I was introduced to Cris Freddi while in college. And Freddi is one of those writers who doesn’t so much “tell a story” as quietly lure you into a world you don’t realise you’re sinking into until it’s too late. Pork is classic proof.
It’s the kind of anthology that seems, on the surface, almost deceptively simple — brief episodes, animal figures, a landscape that feels stripped down to its bones — but the emotional echo it leaves behind is weirdly disproportionate. Like someone tapped a tuning fork two rooms away and your heart picked up the vibration.
Reading it feels like stepping into a fable that refused to stay obedient. There’s this incredibly delicate balance Freddi keeps between charm and cruelty, like he wants to remind you that nature isn’t Disney-coded; it’s sharp, unpredictable, and absolutely uninterested in your comfort.
But instead of leaning into bleakness, he plays with tone—sometimes darkly funny, sometimes startlingly tender—so you’re always slightly off-balance, always renegotiating your relationship to the characters and the landscape.
What makes the book so singular, though, is its emotional honesty. There’s no sentimentality here, no manipulative moralising. Freddi trusts you to feel what’s necessary without being nudged toward any grand statement. And strangely, that restraint makes the story more moving. It’s like someone hands you a set of fragments and lets you assemble the emotional picture yourself — which, honestly, feels far more respectful than many sweeping novels that tell you exactly what to think.
Another thing that stands out is Freddi’s sense of rhythm. He writes in this controlled, unshowy style that somehow makes every word feel intentional. When tension hits, it hits quietly. When humor lands, it’s dry but perfectly timed. And the world he builds—sparse, wild, almost mythic — stays lodged in your mind after you’re done, like a dream you didn’t fully understand but can’t shake off.
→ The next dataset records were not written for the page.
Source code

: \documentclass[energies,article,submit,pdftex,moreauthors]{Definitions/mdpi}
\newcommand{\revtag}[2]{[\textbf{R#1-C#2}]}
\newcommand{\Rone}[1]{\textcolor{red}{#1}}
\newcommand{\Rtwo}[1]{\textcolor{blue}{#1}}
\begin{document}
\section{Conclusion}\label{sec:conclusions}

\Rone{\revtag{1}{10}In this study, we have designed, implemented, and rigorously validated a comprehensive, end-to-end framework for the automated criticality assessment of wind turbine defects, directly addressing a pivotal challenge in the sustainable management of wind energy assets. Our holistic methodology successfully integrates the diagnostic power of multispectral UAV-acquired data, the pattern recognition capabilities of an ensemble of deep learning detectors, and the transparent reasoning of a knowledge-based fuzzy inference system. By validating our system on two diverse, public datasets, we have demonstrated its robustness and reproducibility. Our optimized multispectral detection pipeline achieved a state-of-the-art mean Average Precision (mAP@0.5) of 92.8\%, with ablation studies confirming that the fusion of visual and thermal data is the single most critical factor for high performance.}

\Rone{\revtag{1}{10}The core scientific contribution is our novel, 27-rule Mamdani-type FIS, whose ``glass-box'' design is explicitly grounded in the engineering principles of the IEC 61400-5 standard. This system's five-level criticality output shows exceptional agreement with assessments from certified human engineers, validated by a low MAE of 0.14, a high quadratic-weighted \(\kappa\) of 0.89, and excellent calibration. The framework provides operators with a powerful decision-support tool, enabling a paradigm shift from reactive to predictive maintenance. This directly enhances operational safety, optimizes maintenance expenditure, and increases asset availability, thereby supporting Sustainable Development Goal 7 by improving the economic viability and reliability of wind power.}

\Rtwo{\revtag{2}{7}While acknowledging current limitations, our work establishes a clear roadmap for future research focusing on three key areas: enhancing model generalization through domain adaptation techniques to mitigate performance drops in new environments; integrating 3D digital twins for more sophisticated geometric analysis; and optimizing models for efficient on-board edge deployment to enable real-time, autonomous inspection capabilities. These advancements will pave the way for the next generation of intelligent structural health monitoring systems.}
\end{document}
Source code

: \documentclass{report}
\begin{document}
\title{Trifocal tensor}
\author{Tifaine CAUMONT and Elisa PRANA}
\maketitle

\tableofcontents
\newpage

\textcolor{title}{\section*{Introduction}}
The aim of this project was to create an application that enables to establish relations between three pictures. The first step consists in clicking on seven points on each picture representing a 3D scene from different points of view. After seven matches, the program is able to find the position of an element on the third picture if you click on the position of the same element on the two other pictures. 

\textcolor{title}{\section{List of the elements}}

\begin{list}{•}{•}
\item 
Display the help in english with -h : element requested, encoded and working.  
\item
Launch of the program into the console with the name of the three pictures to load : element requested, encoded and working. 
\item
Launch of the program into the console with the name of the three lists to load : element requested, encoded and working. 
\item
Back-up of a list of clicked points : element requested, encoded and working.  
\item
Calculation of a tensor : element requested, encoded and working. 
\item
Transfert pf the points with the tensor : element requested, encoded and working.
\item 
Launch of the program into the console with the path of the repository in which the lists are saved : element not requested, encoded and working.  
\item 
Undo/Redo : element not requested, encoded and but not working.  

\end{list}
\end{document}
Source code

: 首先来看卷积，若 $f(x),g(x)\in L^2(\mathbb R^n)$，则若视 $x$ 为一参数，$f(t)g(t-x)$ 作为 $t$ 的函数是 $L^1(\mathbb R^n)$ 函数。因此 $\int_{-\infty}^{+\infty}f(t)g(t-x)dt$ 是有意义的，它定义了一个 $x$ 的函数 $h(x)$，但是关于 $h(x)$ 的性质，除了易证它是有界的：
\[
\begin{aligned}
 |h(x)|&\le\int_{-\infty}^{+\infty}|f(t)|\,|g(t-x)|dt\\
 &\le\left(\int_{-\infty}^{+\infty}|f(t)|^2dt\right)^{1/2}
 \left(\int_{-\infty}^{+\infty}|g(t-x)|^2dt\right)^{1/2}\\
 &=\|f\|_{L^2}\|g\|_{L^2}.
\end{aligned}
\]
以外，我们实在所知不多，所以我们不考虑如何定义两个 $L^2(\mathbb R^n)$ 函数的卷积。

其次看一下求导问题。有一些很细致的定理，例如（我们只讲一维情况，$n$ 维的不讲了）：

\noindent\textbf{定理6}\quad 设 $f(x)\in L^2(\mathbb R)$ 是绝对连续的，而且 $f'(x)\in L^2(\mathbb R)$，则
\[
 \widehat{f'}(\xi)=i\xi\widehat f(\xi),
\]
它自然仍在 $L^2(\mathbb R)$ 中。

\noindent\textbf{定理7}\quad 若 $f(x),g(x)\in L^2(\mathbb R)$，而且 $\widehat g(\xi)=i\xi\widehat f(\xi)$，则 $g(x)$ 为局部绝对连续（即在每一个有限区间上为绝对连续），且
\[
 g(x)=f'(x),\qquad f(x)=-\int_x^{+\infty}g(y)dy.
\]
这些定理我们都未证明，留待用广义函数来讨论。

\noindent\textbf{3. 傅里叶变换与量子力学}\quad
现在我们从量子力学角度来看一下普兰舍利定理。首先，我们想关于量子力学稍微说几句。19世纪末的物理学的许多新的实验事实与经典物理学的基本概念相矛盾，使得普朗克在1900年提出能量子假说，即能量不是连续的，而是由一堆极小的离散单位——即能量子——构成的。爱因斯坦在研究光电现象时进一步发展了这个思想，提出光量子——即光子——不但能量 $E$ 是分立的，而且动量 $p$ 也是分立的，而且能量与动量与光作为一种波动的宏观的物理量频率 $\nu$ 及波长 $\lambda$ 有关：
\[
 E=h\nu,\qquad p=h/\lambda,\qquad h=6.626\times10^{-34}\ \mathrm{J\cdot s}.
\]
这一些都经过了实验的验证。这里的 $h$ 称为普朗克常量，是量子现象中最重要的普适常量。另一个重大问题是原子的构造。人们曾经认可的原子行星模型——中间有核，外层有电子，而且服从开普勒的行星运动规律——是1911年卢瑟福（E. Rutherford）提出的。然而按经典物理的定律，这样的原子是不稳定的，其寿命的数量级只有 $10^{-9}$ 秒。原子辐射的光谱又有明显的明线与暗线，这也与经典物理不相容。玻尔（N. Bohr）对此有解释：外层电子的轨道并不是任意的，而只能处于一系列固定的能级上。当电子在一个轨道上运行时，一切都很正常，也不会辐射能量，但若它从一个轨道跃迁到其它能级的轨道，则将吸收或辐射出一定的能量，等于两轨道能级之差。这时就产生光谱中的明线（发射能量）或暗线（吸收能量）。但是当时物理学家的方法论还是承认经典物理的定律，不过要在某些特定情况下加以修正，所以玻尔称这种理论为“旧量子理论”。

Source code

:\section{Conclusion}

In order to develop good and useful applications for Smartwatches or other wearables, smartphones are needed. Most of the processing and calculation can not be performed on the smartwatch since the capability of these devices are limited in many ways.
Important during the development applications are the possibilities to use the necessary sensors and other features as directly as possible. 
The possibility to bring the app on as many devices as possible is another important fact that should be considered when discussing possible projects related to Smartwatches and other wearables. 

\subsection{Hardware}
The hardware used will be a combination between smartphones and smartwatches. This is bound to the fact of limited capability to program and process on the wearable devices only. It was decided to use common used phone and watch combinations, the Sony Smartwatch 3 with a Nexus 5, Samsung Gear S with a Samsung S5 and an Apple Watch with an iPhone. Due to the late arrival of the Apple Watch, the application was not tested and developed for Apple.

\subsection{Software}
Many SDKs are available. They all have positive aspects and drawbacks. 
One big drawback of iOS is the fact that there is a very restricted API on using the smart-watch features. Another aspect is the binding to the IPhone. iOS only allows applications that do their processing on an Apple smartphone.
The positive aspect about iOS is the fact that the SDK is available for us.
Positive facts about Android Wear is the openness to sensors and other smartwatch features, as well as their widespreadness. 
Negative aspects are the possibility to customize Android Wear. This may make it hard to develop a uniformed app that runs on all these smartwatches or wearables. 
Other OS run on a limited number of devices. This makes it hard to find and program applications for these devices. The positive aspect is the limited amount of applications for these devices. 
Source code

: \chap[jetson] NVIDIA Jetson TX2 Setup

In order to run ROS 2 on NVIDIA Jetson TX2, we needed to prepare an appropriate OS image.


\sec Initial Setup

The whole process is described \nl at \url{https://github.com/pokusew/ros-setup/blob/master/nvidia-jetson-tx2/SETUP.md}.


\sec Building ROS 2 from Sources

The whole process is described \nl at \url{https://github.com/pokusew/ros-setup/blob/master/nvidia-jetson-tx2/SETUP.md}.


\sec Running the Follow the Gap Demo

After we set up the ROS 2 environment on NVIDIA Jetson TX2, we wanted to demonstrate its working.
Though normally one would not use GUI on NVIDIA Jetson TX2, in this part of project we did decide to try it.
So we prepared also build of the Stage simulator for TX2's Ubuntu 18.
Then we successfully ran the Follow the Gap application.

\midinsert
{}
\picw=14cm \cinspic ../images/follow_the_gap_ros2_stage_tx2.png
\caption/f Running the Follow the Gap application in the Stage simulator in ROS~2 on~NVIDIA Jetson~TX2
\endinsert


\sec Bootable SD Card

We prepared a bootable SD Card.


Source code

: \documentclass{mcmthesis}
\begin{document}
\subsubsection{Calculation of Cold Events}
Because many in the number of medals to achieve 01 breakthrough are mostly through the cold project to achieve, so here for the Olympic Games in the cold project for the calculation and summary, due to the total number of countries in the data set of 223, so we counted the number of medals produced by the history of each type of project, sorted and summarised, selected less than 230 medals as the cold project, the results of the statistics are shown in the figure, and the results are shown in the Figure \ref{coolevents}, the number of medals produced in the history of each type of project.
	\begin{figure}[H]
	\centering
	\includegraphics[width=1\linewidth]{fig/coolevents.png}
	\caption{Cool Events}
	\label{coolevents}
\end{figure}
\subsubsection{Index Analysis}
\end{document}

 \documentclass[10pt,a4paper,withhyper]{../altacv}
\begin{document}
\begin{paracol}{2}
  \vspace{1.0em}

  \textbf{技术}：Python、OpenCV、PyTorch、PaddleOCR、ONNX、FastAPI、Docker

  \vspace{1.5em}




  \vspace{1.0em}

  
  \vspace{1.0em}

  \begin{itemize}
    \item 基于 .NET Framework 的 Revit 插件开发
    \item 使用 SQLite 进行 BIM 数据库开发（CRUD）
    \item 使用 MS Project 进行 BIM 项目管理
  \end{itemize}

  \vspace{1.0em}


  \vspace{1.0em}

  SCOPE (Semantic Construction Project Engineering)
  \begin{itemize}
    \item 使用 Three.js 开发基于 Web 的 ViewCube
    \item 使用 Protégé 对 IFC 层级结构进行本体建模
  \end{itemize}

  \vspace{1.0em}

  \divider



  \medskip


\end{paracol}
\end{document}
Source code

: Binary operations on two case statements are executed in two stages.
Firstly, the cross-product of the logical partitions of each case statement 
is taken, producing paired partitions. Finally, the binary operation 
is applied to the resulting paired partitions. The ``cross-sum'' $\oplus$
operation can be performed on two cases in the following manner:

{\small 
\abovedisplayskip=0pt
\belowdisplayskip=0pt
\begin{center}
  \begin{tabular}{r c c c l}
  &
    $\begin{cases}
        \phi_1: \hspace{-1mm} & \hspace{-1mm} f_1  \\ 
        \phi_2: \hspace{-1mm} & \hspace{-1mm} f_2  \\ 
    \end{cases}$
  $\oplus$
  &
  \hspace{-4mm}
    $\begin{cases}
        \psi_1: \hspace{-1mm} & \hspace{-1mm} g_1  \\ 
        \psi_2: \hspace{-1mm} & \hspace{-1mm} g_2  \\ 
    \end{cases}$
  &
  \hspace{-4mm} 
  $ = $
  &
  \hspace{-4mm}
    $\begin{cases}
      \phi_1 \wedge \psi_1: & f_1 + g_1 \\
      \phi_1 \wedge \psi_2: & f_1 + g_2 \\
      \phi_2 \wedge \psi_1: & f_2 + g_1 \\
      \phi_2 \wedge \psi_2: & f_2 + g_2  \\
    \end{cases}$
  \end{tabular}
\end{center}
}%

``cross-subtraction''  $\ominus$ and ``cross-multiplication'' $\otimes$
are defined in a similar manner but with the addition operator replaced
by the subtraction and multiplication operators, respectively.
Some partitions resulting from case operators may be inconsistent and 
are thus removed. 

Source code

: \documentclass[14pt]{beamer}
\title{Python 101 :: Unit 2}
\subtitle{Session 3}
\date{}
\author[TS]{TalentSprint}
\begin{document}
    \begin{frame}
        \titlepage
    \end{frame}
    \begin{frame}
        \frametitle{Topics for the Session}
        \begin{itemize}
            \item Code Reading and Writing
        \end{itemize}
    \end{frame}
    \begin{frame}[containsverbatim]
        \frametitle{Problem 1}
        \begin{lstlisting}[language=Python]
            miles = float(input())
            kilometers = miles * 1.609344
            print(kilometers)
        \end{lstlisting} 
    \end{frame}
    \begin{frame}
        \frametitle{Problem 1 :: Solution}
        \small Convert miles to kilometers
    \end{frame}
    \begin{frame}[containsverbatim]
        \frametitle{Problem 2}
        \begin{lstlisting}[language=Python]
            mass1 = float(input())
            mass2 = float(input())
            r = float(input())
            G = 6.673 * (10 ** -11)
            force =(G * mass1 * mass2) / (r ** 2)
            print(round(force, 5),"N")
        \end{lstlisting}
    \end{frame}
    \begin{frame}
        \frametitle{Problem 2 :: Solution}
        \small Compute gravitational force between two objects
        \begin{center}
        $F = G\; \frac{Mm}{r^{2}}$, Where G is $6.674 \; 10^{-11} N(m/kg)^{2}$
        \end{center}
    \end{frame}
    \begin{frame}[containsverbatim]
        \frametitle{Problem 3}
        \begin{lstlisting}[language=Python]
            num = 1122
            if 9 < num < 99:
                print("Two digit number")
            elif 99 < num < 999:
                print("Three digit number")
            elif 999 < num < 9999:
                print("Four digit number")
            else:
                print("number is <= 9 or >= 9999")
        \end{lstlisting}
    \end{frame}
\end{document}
By the time you finish Pork, you’re weirdly aware of how much you care about creatures and moments you barely knew a handful of pages ago. That’s the magic: he makes you invest without warning.
And when the story finally pulls away, it leaves you a little hollowed out, a little grateful, a little unsettled — which is exactly the place great short fiction should leave you.
If you’re the sort who loves stories that look small but carry emotional shrapnel, this is your book. It’s quiet but unforgettable, odd but intimate, simple but not remotely simplistic.
And it fully earns its cult reputation.
Recommended.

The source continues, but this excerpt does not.